Top of EXTRACTED MATERIAL
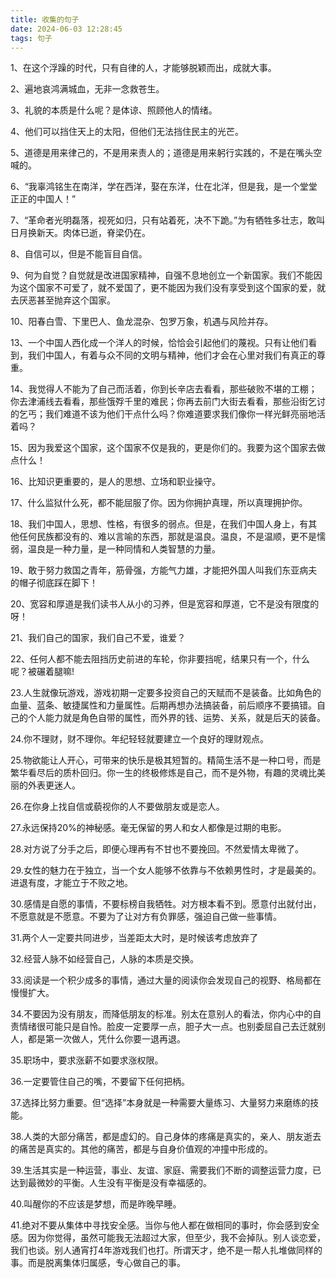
 ```yaml
---
title: 收集的句子
date: 2024-06-03 12:28:45
tags: 句子
---
```



1、在这个浮躁的时代，只有自律的人，才能够脱颖而出，成就大事。 

2、遍地哀鸿满城血，无非一念救苍生。 

3、礼貌的本质是什么呢？是体谅、照顾他人的情绪。

4、他们可以挡住天上的太阳，但他们无法挡住民主的光芒。

5、道德是用来律己的，不是用来责人的；道德是用来躬行实践的，不是在嘴头空喊的。 

6、“我辜鸿铭生在南洋，学在西洋，娶在东洋，仕在北洋，但是我，是一个堂堂正正的中国人！” 

7、“革命者光明磊落，视死如归，只有站着死，决不下跪。”为有牺牲多壮志，敢叫日月换新天。肉体已逝，脊梁仍在。

8、自信可以，但是不能盲目自信。 

9、何为自觉？自觉就是改进国家精神，自强不息地创立一个新国家。我们不能因为这个国家不可爱了，就不爱国了，更不能因为我们没有享受到这个国家的爱，就去厌恶甚至抛弃这个国家。 

10、阳春白雪、下里巴人、鱼龙混杂、包罗万象，机遇与风险并存。 

13、一个中国人西化成一个洋人的时候，恰恰会引起他们的蔑视。只有让他们看到，我们中国人，有着与众不同的文明与精神，他们才会在心里对我们有真正的尊重。 

14、我觉得人不能为了自己而活着，你到长辛店去看看，那些破败不堪的工棚；你去津浦线去看看，那些饿殍千里的难民；你再去前门大街去看看，那些沿街乞讨的乞丐；我们难道不该为他们干点什么吗？你难道要求我们像你一样光鲜亮丽地活着吗？

15、因为我爱这个国家，这个国家不仅是我的，更是你们的。我要为这个国家去做点什么！ 

16、比知识更重要的，是人的思想、立场和职业操守。 

17、什么监狱什么死，都不能屈服了你。因为你拥护真理，所以真理拥护你。 

18、我们中国人，思想、性格，有很多的弱点。但是，在我们中国人身上，有其他任何民族都没有的、难以言喻的东西，那就是温良。温良，不是温顺，更不是懦弱，温良是一种力量，是一种同情和人类智慧的力量。 

19、敢于努力救国之青年，筋骨强，方能气力雄，才能把外国人叫我们东亚病夫的帽子彻底踩在脚下！ 

20、宽容和厚道是我们读书人从小的习养，但是宽容和厚道，它不是没有限度的呀！ 

21、我们自己的国家，我们自己不爱，谁爱？ 

22、任何人都不能去阻挡历史前进的车轮，你非要挡呢，结果只有一个，什么呢？被碾着腿嘛!

23.人生就像玩游戏，游戏初期一定要多投资自己的天赋而不是装备。比如角色的血量、蓝条、敏捷属性和力量属性。后期再想办法搞装备，前后顺序不要搞错。自己的个人能力就是角色自带的属性，而外界的钱、运势、关系，就是后天的装备。

24.你不理财，财不理你。年纪轻轻就要建立一个良好的理财观点。

25.物欲能让人开心，可带来的快乐是极其短暂的。精简生活不是一种口号，而是繁华看尽后的质朴回归。你一生的终极修炼是自己，而不是外物，有趣的灵魂比美丽的外表更迷人。

26.在你身上找自信或藐视你的人不要做朋友或是恋人。

27.永远保持20%的神秘感。毫无保留的男人和女人都像是过期的电影。

28.对方说了分手之后，即便心理再有不甘也不要挽回。不然爱情太卑微了。

29.女性的魅力在于独立，当一个女人能够不依靠与不依赖男性时，才是最美的。进退有度，才能立于不败之地。

30.感情是自愿的事情，不要标榜自我牺牲。对方根本看不到。愿意付出就付出，不愿意就是不愿意。不要为了让对方有负罪感，强迫自己做一些事情。

31.两个人一定要共同进步，当差距太大时，是时候该考虑放弃了

32.经营人脉不如经营自己，人脉的本质是交换。

33.阅读是一个积少成多的事情，通过大量的阅读你会发现自己的视野、格局都在慢慢扩大。

34.不要因为没有朋友，而降低朋友的标准。别太在意别人的看法，你内心中的自责情绪很可能只是自怜。脸皮一定要厚一点，胆子大一点。也别委屈自己去迁就别人，都是第一次做人，凭什么你要一退再退。

35.职场中，要求涨薪不如要求涨权限。

36.一定要管住自己的嘴，不要留下任何把柄。

37.选择比努力重要。但“选择”本身就是一种需要大量练习、大量努力来磨练的技能。

38.人类的大部分痛苦，都是虚幻的。自己身体的疼痛是真实的，亲人、朋友逝去的痛苦是真实的。其他的痛苦，都是与自身价值观的冲撞中形成的。

39.生活其实是一种运营，事业、友谊、家庭、需要我们不断的调整运营力度，已达到最微妙的平衡。人生没有平衡是没有幸福感的。

40.叫醒你的不应该是梦想，而是昨晚早睡。

41.绝对不要从集体中寻找安全感。当你与他人都在做相同的事时，你会感到安全感。因为你觉得，虽然可能我无法超过大家，但至少，我不会掉队。别人谈恋爱，我们也谈。别人通宵打4年游戏我们也打。所谓天才，绝不是一帮人扎堆做同样的事。而是脱离集体归属感，专心做自己的事。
Bottom of EXTRACTED MATERIAL
PROBLEM DETAILS: The answer is to be the lines of the listing from the first through the one with "8、自信可以，但是不能盲目自信。", reproduced exactly, without any pictures.

RESULT BELOW:
 ```yaml
---
title: 收集的句子
date: 2024-06-03 12:28:45
tags: 句子
---
```



1、在这个浮躁的时代，只有自律的人，才能够脱颖而出，成就大事。 

2、遍地哀鸿满城血，无非一念救苍生。 

3、礼貌的本质是什么呢？是体谅、照顾他人的情绪。

4、他们可以挡住天上的太阳，但他们无法挡住民主的光芒。

5、道德是用来律己的，不是用来责人的；道德是用来躬行实践的，不是在嘴头空喊的。 

6、“我辜鸿铭生在南洋，学在西洋，娶在东洋，仕在北洋，但是我，是一个堂堂正正的中国人！” 

7、“革命者光明磊落，视死如归，只有站着死，决不下跪。”为有牺牲多壮志，敢叫日月换新天。肉体已逝，脊梁仍在。

8、自信可以，但是不能盲目自信。 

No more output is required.